Wherever the string "theta" turns up in the data, copy the whole line.

RECORDS PROVIDED –
┄┄┄┄┄┄┄┄┄┄┄┄┄┄┄┄┄┄┄┄
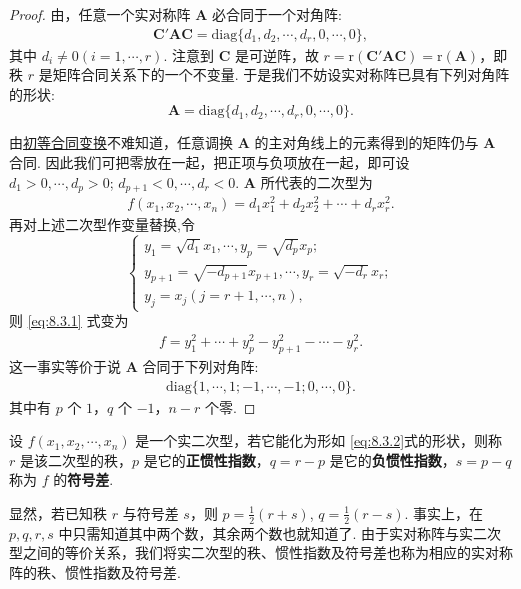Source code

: \documentclass[../../main.tex]{subfiles}
\begin{document}
\begin{proof}
由，任意一个实对称阵 $\boldsymbol{A}$ 必合同于一个对角阵:
\begin{align*}
\boldsymbol{C}'\boldsymbol{A}\boldsymbol{C}=\mathrm{diag}\{d_1,d_2,\cdots,d_r,0,\cdots,0\},
\end{align*}
其中 $d_i\neq 0 (i = 1,\cdots,r)$. 注意到 $\boldsymbol{C}$ 是可逆阵，故 $r = \mathrm{r}(\boldsymbol{C}'\boldsymbol{A}\boldsymbol{C})=\mathrm{r}(\boldsymbol{A})$，即秩 $r$ 是矩阵合同关系下的一个不变量. 于是我们不妨设实对称阵已具有下列对角阵的形状:
\[
\boldsymbol{A}=\mathrm{diag}\{d_1,d_2,\cdots,d_r,0,\cdots,0\}.
\]

由\hyperref[lemma:初等合同变换]{初等合同变换}不难知道，任意调换 $\boldsymbol{A}$ 的主对角线上的元素得到的矩阵仍与 $\boldsymbol{A}$ 合同. 因此我们可把零放在一起，把正项与负项放在一起，即可设 $d_1>0,\cdots,d_p>0$; $d_{p + 1}<0,\cdots,d_r<0$. $\boldsymbol{A}$ 所代表的二次型为
\begin{align}
f(x_1,x_2,\cdots,x_n)=d_1x_1^2 + d_2x_2^2 + \cdots + d_rx_r^2.\label{eq:8.3.1}
\end{align}
再对上述二次型作变量替换,令
\[
\begin{cases}
y_1 = \sqrt{d_1}x_1,\cdots,y_p = \sqrt{d_p}x_p;\\
y_{p + 1} = \sqrt{-d_{p + 1}}x_{p + 1},\cdots,y_r = \sqrt{-d_r}x_r;\\
y_j = x_j (j = r + 1,\cdots,n),
\end{cases}
\]
则 \eqref{eq:8.3.1} 式变为
\begin{align*}
f = y_1^2 + \cdots + y_p^2 - y_{p + 1}^2 - \cdots - y_r^2.
\end{align*}
这一事实等价于说 $\boldsymbol{A}$ 合同于下列对角阵:
\begin{align*}
\mathrm{diag}\{1,\cdots,1;-1,\cdots,-1;0,\cdots,0\}.
\end{align*}
其中有 $p$ 个 $1$，$q$ 个 $-1$，$n - r$ 个零. 

\end{proof}

\begin{definition}
设 $f(x_1,x_2,\cdots,x_n)$ 是一个实二次型，若它能化为形如 \eqref{eq:8.3.2}式的形状，则称 $r$ 是该二次型的秩，$p$ 是它的\textbf{正惯性指数}，$q = r - p$ 是它的\textbf{负惯性指数}，$s = p - q$ 称为 $f$ 的\textbf{符号差}.
\end{definition}
\begin{remark}
显然，若已知秩 $r$ 与符号差 $s$，则 $p = \frac{1}{2}(r + s)$, $q = \frac{1}{2}(r - s)$. 事实上，在 $p,q,r,s$ 中只需知道其中两个数，其余两个数也就知道了. 由于实对称阵与实二次型之间的等价关系，我们将实二次型的秩、惯性指数及符号差也称为相应的实对称阵的秩、惯性指数及符号差.
\end{remark}
\end{document}
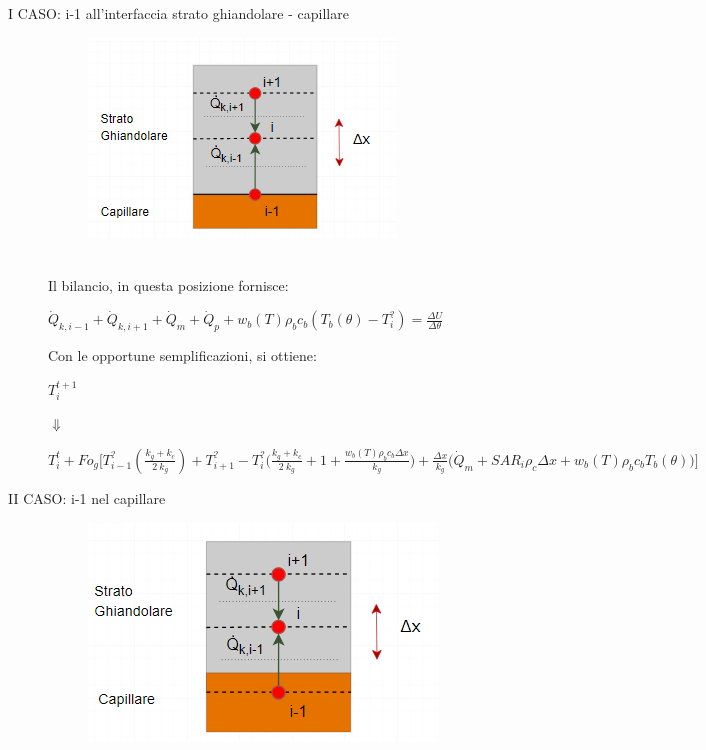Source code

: \begin{description}
    \item[I CASO: i-1 all'interfaccia strato ghiandolare - capillare]
    \begin{figure}[H]
    \centering
    \includegraphics[width=.5\textwidth]{Immagini/Nodi/nodo18.1.png} 
    \label{nodo18.1}
\end{figure}
\noindent
\\Il bilancio, in questa posizione fornisce:
\begin{center}
	$ \Dot{Q} _{k, i-1} +\Dot{Q} _{k, i+1}+ \Dot{Q} _{m} +\Dot{Q} _{p}+ w_b (T) \rho _b c_b (T_b(\theta)-T_i ^?)= \frac{\Delta U}{\Delta \theta} $
\end{center}
Con le opportune semplificazioni, si ottiene:
\begin{center}
	$T_i ^{t+1} $
\end{center}
\begin{center}
	$\Downarrow$
\end{center}
\begin{center}
	$T_i ^t + Fo_{g} \Bigg[ T_{i-1} ^? (\frac{k_g+ k_{c}}{2 \: k_g}) + T_{i+1} ^?- T_i ^? \Big(\frac{k_g+ k_{c}}{2 \: k_g} + 1 + \frac{ w_b (T) \rho _b c_b \Delta x }{k_{g}} \Big) + \frac{\Delta x }{k_{g}} \Big(\Dot{Q} _{m} +  SAR_i \rho _{c} \Delta x + w_b (T) \rho _b c_b T_b(\theta)\Big) \Bigg]$
\end{center}


\item[II CASO: i-1 nel capillare]

     \begin{figure}[H]
    \centering
    \includegraphics[width=.6\textwidth]{Immagini/Nodi/nodo18.2.png} 
    \label{nodo18.2}
\end{figure}
\end{description}
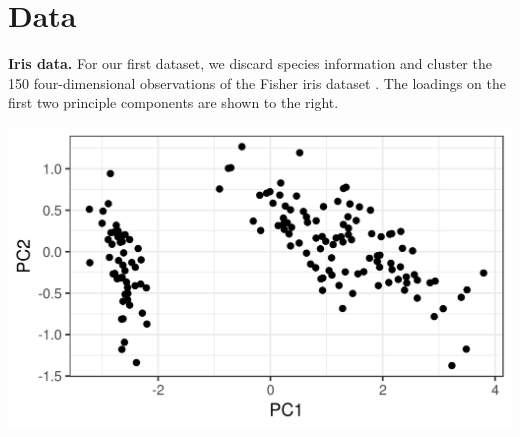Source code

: \documentclass[a0,plainsections,30pt]{sciposter}\usepackage[]{graphicx}\usepackage[]{color}
\newenvironment{knitrout}{}{} %
\begin{document}
\begin{minipage}[t]{0.45\textwidth}
%   
%   

\end{minipage}
\hfill \vrule \hfill
\begin{minipage}[t]{0.45\textwidth}




\section*{Data}
\vspace{-0.3in}
%
\begin{minipage}[t]{0.49\textwidth}
%
\textbf{Iris data.}
For our first dataset, we discard species
information and cluster the 150 four-dimensional observations of the Fisher iris
dataset \citep{iris_data_anderson}.
The loadings on the first two principle components are shown
to the right.
%
\end{minipage}
%
\begin{minipage}[t]{0.49\textwidth}

%
\vspace{-0.4in}
\begin{knitrout}
\color{fgcolor}

{\centering \includegraphics[width=0.98\linewidth,height=0.588\linewidth]{figure/iris_pca-1} 

}
\end{knitrout}
\end{minipage}
\end{minipage}
\end{document}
┄┄┄┄┄┄┄┄┄┄┄┄┄┄┄┄┄┄┄┄
ANSWER BELOW –
	$ \Dot{Q} _{k, i-1} +\Dot{Q} _{k, i+1}+ \Dot{Q} _{m} +\Dot{Q} _{p}+ w_b (T) \rho _b c_b (T_b(\theta)-T_i ^?)= \frac{\Delta U}{\Delta \theta} $
	$T_i ^t + Fo_{g} \Bigg[ T_{i-1} ^? (\frac{k_g+ k_{c}}{2 \: k_g}) + T_{i+1} ^?- T_i ^? \Big(\frac{k_g+ k_{c}}{2 \: k_g} + 1 + \frac{ w_b (T) \rho _b c_b \Delta x }{k_{g}} \Big) + \frac{\Delta x }{k_{g}} \Big(\Dot{Q} _{m} +  SAR_i \rho _{c} \Delta x + w_b (T) \rho _b c_b T_b(\theta)\Big) \Bigg]$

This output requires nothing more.